Foi dito que a única verdadeira tristeza é não ser santos (Léon
Bloy); poder-se-ia dizer também que só há uma verdadeira miséria: é não
viver como filhos de Deus e irmãos de Cristo.
O nosso testemunho
Poderíamos pensar que este «caminho» da pobreza fora o de Jesus, mas
não o nosso: nós, que viemos depois d'Ele, podemos salvar o mundo com
meios humanos adequados. Isto não é verdade. Em cada época e lugar, Deus
continua a salvar os homens e o mundo por meio da pobreza de Cristo,
que Se faz pobre nos Sacramentos, na Palavra e na sua Igreja, que é um
povo de pobres. A riqueza de Deus não pode passar através da nossa
riqueza, mas sempre e apenas através da nossa pobreza, pessoal e
comunitária, animada pelo Espírito de Cristo.
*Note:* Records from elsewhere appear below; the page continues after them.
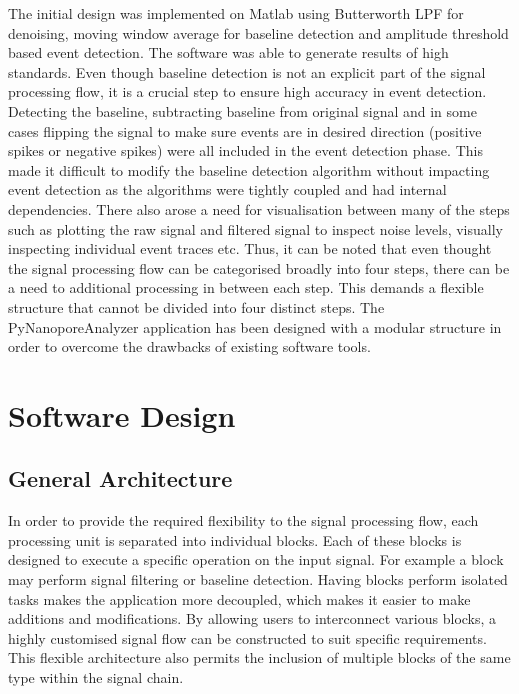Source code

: \documentclass[journal]{IEEEtran}
\begin{document}
The initial design was implemented on Matlab using Butterworth LPF for denoising, moving window average for baseline detection and amplitude threshold based event detection. The software was able to generate results of high standards. Even though baseline detection is not an explicit part of the signal processing flow, it is a crucial step to ensure high accuracy in event detection. Detecting the baseline, subtracting baseline from original signal and in some cases flipping the signal to make sure events are in desired direction (positive spikes or negative spikes) were all included in the event detection phase. This made it difficult to modify the baseline detection algorithm without impacting event detection as the algorithms were tightly coupled and had internal dependencies. There also arose a need for visualisation between many of the steps such as plotting the raw signal and filtered signal to inspect noise levels, visually inspecting individual event traces etc. Thus, it can be noted that even thought the signal processing flow can be categorised broadly into four steps, there can be a need to additional processing in between each step. This demands a flexible structure that cannot be divided into four distinct steps. The PyNanoporeAnalyzer application has been designed with a modular structure in order to overcome the drawbacks of existing software tools.

\section{Software Design}
\subsection{General Architecture}
In order to provide the required flexibility to the signal processing flow, each processing unit is separated into individual blocks. Each of these blocks is designed to execute a specific operation on the input signal. For example a block may perform signal filtering or baseline detection. Having blocks perform isolated tasks makes the application more decoupled, which makes it easier to make additions and modifications. By allowing users to interconnect various blocks, a highly customised signal flow can be constructed to suit specific requirements. This flexible architecture also permits the inclusion of multiple blocks of the same type within the signal chain. 
\end{document}
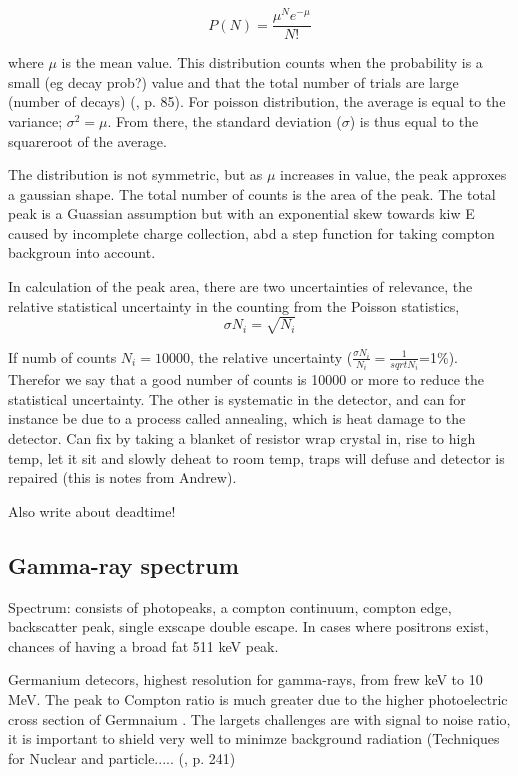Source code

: \begin{equation}
    P(N) = \frac{\mu^N e^{-\mu}}{N!}
\end{equation}

where $\mu$ is the mean value. This distribution counts when the probability is a small (eg decay prob?) value and that the total number of trials are large (number of decays) (\cite{Leo1994}, p. 85).  For poisson distribution, the average is equal to the variance; $\sigma^2=\mu$. From there, the standard deviation ($\sigma$) is thus equal to the squareroot of the average. 

The distribution is not symmetric, but as $\mu$ increases in value, the peak approxes a gaussian shape. The total number of counts is the area of the peak. The total peak is a Guassian assumption but with an exponential skew towards kiw E caused by incomplete charge collection, abd a step function for taking compton backgroun into account. 

In calculation of the peak area, there are two uncertainties of relevance, the relative statistical uncertainty in the counting from the Poisson statistics, 
\begin{equation}
\sigma N_i = \sqrt{N_i}
\end{equation}

If numb of counts $N_i =10000$, the relative uncertainty ($\frac{\sigma N_i }{N_i}= \frac{1}{{sqrt{N_i}}}$=1\%). Therefor we say that a good number of counts is 10000 or more to reduce the statistical uncertainty. The other is systematic in the detector, and can for instance be due to a process called annealing, which is heat damage to the detector. Can fix by taking a blanket of resistor wrap crystal in, rise to high temp, let it sit and slowly deheat to room temp, traps will defuse and detector is repaired (this is notes from Andrew).

Also write about deadtime! 
\subsection{Gamma-ray spectrum}

Spectrum: consists of photopeaks, a compton continuum, compton edge, backscatter peak, single exscape double escape. In cases where positrons exist, chances of having a broad fat 511 keV peak. 

Germanium detecors, highest resolution for gamma-rays, from frew keV to 10 MeV. The peak to Compton ratio is much greater due to the higher photoelectric cross section of Germnaium . The largets challenges are with signal to noise ratio, it is important to shield very well to minimze background radiation (Techniques for Nuclear and particle..... (\cite{Leo1994}, p. 241) \\

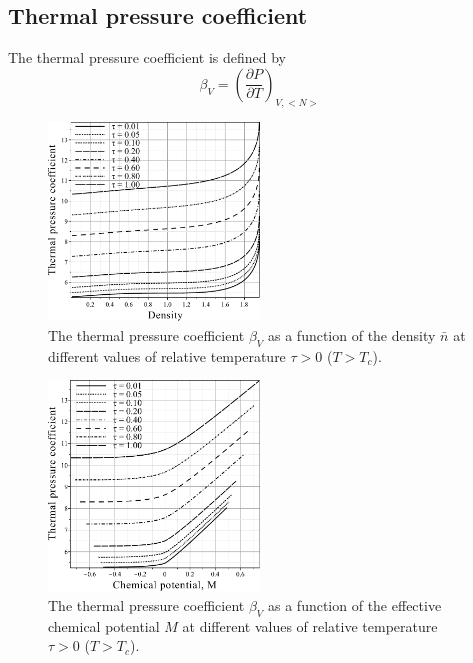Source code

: \documentclass[12pt]{article}
\begin{document}
	\subsection{Thermal pressure coefficient}
	The thermal pressure coefficient is defined by
	\begin{equation}
		\label{def:therm_pres_coef}
		\beta_V = \left( \frac{\partial P}{\partial T} \right)_{V,<N>}
	\end{equation}
	
	\begin{figure}[h!]
		\centering \includegraphics[width=0.5\textwidth]{f3a.pdf}
		\vskip-3mm\caption{The thermal pressure coefficient $\beta_V$ as a function of the density $\bar n$ at different values of relative temperature $\tau > 0$ ($T > T_c$). 
		}\label{fig3a}
	\end{figure}
	\begin{figure}[h!]
		\centering \includegraphics[width=0.5\textwidth]{f3b.pdf}
		\vskip-3mm\caption{The thermal pressure coefficient $\beta_V$ as a function of the effective chemical potential $M$ at different values of relative temperature $\tau > 0$ ($T > T_c$). 
		}\label{fig3b}
	\end{figure}
\end{document}
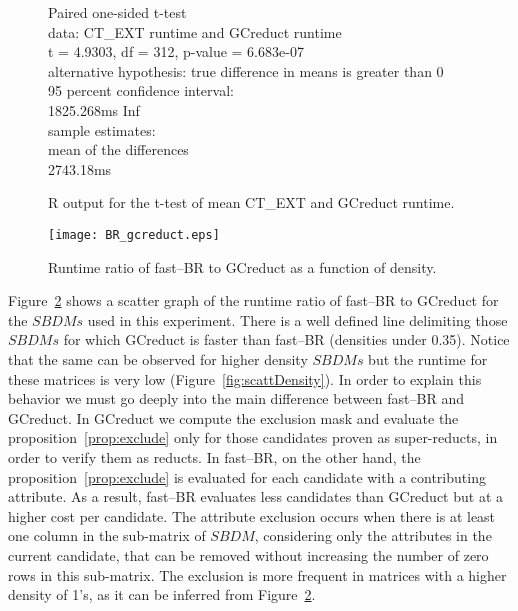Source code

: \documentclass[authoryear,preprint,review,12pt]{elsarticle}
\begin{document}
	\begin{figure}
		\qquad{}	Paired one-sided t-test\\

		data:  CT\_EXT runtime and GCreduct runtime\\
		t = 4.9303, df = 312, p-value = 6.683e-07\\
		alternative hypothesis: true difference in means is greater than 0\\
		95 percent confidence interval:\\
		 1825.268ms  \qquad{}  Inf\\
		sample estimates:\\
		mean of the differences \\
		 \qquad{}    2743.18ms
		 
		\centering
	  	\caption{R output for the t-test of mean CT\_EXT and GCreduct runtime.}
	  	\label{fig:R_GCreduct}
	  	
	\end{figure}
		\begin{figure}[htb]
			\begin{center}
				\texttt{[image: BR\_gcreduct.eps]}
			\end{center}
			\caption{Runtime ratio of fast--BR to GCreduct as a function of density.}
			\label{fig:BRvsGAP}	
		\end{figure}
		
	Figure~\ref{fig:BRvsGAP} shows a scatter graph of the runtime ratio of fast--BR to GCreduct for the $SBDMs$ used in	this experiment. There is a well defined line delimiting those $SBDMs$ for which GCreduct is faster than fast--BR (densities under 0.35). Notice that the same can be observed for higher density $SBDMs$ but the runtime for these matrices is very low (Figure~\ref{fig:scattDensity}). In order to explain this behavior we must go deeply into the main difference between fast--BR and GCreduct. In GCreduct we compute the exclusion mask and evaluate the proposition~\ref{prop:exclude} only for those candidates proven as super-reducts, in order to verify them as reducts. In fast--BR, on the other hand, the proposition~\ref{prop:exclude} is evaluated for each candidate with a contributing attribute. As a result, fast--BR evaluates less candidates than GCreduct but at a higher cost per candidate. The attribute exclusion occurs when there is at least one column in the sub-matrix of $SBDM$, considering only the attributes in the current candidate, that can be removed without increasing the number of zero rows in this sub-matrix. The exclusion is more frequent in matrices with a higher density of 1's, as it can be inferred from  Figure~\ref{fig:BRvsGAP}. 
	
\end{document}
À imitação do nosso Mestre, nós, cristãos, somos chamados a ver as
misérias dos irmãos, a tocá-las, a ocupar-nos delas e a trabalhar
concretamente para as aliviar. A miséria não coincide com a pobreza;
a miséria é a pobreza sem confiança, sem solidariedade, sem esperança.
Podemos distinguir três tipos de miséria: a miséria material, a miséria
moral e a miséria espiritual. A miséria material é a que
habitualmente designamos por pobreza e atinge todos aqueles que vivem
numa condição indigna da pessoa humana: privados dos direitos
fundamentais e dos bens de primeira necessidade como o alimento, a água,
as condições higiénicas, o trabalho, a possibilidade de progresso e de
crescimento cultural. Perante esta miséria, a Igreja oferece o seu
serviço, a sua diakonia, para ir ao encontro das necessidades e
curar estas chagas que deturpam o rosto da humanidade. Nos pobres e nos
últimos, vemos o rosto de Cristo; amando e ajudando os pobres, amamos e
servimos Cristo. O nosso compromisso orienta-se também para fazer com
que cessem no mundo as violações da dignidade humana, as discriminações e
os abusos, que, em muitos casos, estão na origem da miséria. Quando o
poder, o luxo e o dinheiro se tornam ídolos, acabam por se antepor à
exigência duma distribuição equitativa das riquezas. Portanto, é
necessário que as consciências se convertam à justiça, à igualdade, à
sobriedade e à partilha.
Não menos preocupante é a miséria moral, que consiste em
tornar-se escravo do vício e do pecado. Quantas famílias vivem na
angústia, porque algum dos seus membros – frequentemente jovem – se
deixou subjugar pelo álcool, pela droga, pelo jogo, pela pornografia!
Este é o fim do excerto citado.